We talked for awhile about the way our kids (hers and mine) handled their respective dads leaving - and there were many similarities. Of course there were. There are hundreds of books written on it, and kids are kids. They pretty much all react the same way.

And wives who are dumped feel like crap for a long time afterwards. Maybe for the rest of their lives. Or until a new man makes her feel desirable. Worthy. Special.

"After 12 years, I am content," I assured her. "I have a good life; it's rich and full. I have some great friends, a fine job, opportunities to travel, a comfortable home ... I'm not waiting for a man to rescue me. Nor am I out looking for one."

But I remember where I was at when I was 18 months separated. I wanted to get married. I needed (or thought I needed) someone to help me raise my boys, someone to help me with my "stuff" (house and truck and yard), someone to love me even though I believed I was unlovable.

It was rough letting go of that dream. It happened abruptly in response to a specific prayer in 2002. And when God says no, (or wait), there's no point in begging over and over again. You just suck it up buttercup and know that He is in control of these things. After crying (oh goodness, so much wailing) I made a huge adjustment in my expectations then left my marital status in His hands.

He hasn't changed His mind.

Since Dec '98 not a single unattached/available/unmarried man (who is between 5 years older or younger than me) has crossed my path. God is very good at keeping me single. It's like a miracle when you consider how many men there are in the world.

And I'm mostly OK with that.

Every once-in-awhile, I'll chat with Him about it. But He's been pretty clear. So that sucks that I'll never have sex again or a 50th Wedding Anniversary. (Well, OK. Never say never. Yeah, sure. If I get married in the next 10 minutes and live to be 100 - then yes. I'll have a Golden Anniversary party unlike anything ever seen in these parts. But lets be real.)

(Should I have talked about sex on this blog? Actually I didn't talk about sex, per se. More like, non-sex. Because no one's having sex over here. Nope. Not here. )

Anyways.



So. That was my week. I read about that bad man Stalin and the horrible things he did to my ancestors, watched a few chick flicks, had coffee with friends, hosted another craft night (pics below), organized and attended a Billie's Country craft night and the ended the week by making a ridiculous amount of food for supper tonight (invited all three sons and any of their friends). (Two forgot and the third one never intended on being here.) Pathetic sight, me with double batches of Chicken Teryacki stirfry and Chicken Tettrazini casserole. And no one around to enjoy it with me. (So I divided it all up into single serving sized containers, and put it away for my lunches and dinners this coming week. Whoo Hoo. Meals for the next 5 days all DONE.) (Then at 10:30, Drew came home. At 11:00 pm Clint stopped by. And at 11:30 pm Max popped in. Everyone was hungry. What they didn't eat, I packed up for Clint to take home. Because I rock as a mom.)

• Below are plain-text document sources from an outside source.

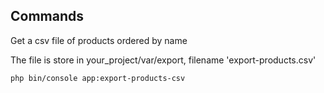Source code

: ## Commands

Get a csv file of products ordered by name

The file is store in your_project/var/export, filename 'export-products.csv'

```php bin/console app:export-products-csv```
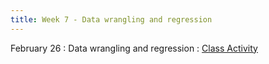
 ```yaml
---
title: Week 7 - Data wrangling and regression
---
```


February 26
: Data wrangling and regression
  : [Class Activity](https://sta175.github.io/class_activities/STA175_Activity6_Spring25.html)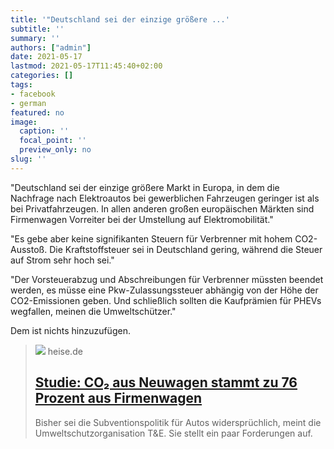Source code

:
 ```yaml
---
title: '"Deutschland sei der einzige größere ...'
subtitle: ''
summary: ''
authors: ["admin"]
date: 2021-05-17
lastmod: 2021-05-17T11:45:40+02:00
categories: []
tags:
- facebook
- german
featured: no
image:
  caption: ''
  focal_point: ''
  preview_only: no
slug: ''
---
```

"Deutschland sei der einzige größere Markt in Europa, in dem die Nachfrage nach Elektroautos bei gewerblichen Fahrzeugen geringer ist als bei Privatfahrzeugen. In allen anderen großen europäischen Märkten sind Firmenwagen Vorreiter bei der Umstellung auf Elektromobilität."

"Es gebe aber keine signifikanten Steuern für Verbrenner mit hohem CO2-Ausstoß. Die Kraftstoffsteuer sei in Deutschland gering, während die Steuer auf Strom sehr hoch sei."

"Der Vorsteuerabzug und Abschreibungen für Verbrenner müssten beendet werden, es müsse eine Pkw-Zulassungssteuer abhängig von der Höhe der CO2-Emissionen geben. Und schließlich sollten die Kaufprämien für PHEVs wegfallen, meinen die Umweltschützer."

Dem ist nichts hinzuzufügen.
> [![](https://heise.cloudimg.io/bound/1200x1200/q85.png-lossy-85.webp-lossy-85.foil1/_www-heise-de_/imgs/18/3/1/0/6/4/9/4/IMG_3034-e751d708fe7b0d99.jpeg)](https://www.heise.de/news/Studie-CO-aus-Neuwagen-stammt-zu-76-Prozent-aus-Firmenwagen-6047046.html)
> heise.de
> ## [Studie: CO₂ aus Neuwagen stammt zu 76 Prozent aus Firmenwagen](https://www.heise.de/news/Studie-CO-aus-Neuwagen-stammt-zu-76-Prozent-aus-Firmenwagen-6047046.html)
>
>Bisher sei die Subventionspolitik für Autos widersprüchlich, meint die Umweltschutzorganisation T&E. Sie stellt ein paar Forderungen auf.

Three things I'm thankful for:
1. Being in a room with creative people:


These paper roses are Heather's. She started her heart project while the rest of us were finishing ours.



Max and Halee admiring her heart. Very cool that he is wearing a tshirt that coordinates with her colors.


Everybody  encourages, suggests, oohs and ahhs each other's work. 

Max giving Sandra his professional opinion while looking at her work from above.

Jon and Kirsty dropped by.

Halee's heart.



2. So thankful for Billie's Country. For what it was then. And how those of us who worked there still recognize it's impact on our lives. Those were golden years.



Decorating cupcakes at my mom's kitchen table. FIRST TIME EVAH that I taught these talented gals anything.

Who says it's still winter. These cupcakes say SPRING.



We laughed until we cried. CRAFTING is too much fun.










3. Thankful that, even though tonight's dinner with my boys didn't turn out anything at all like I imagined it would... it turn out in the end. Me and my silly expectations.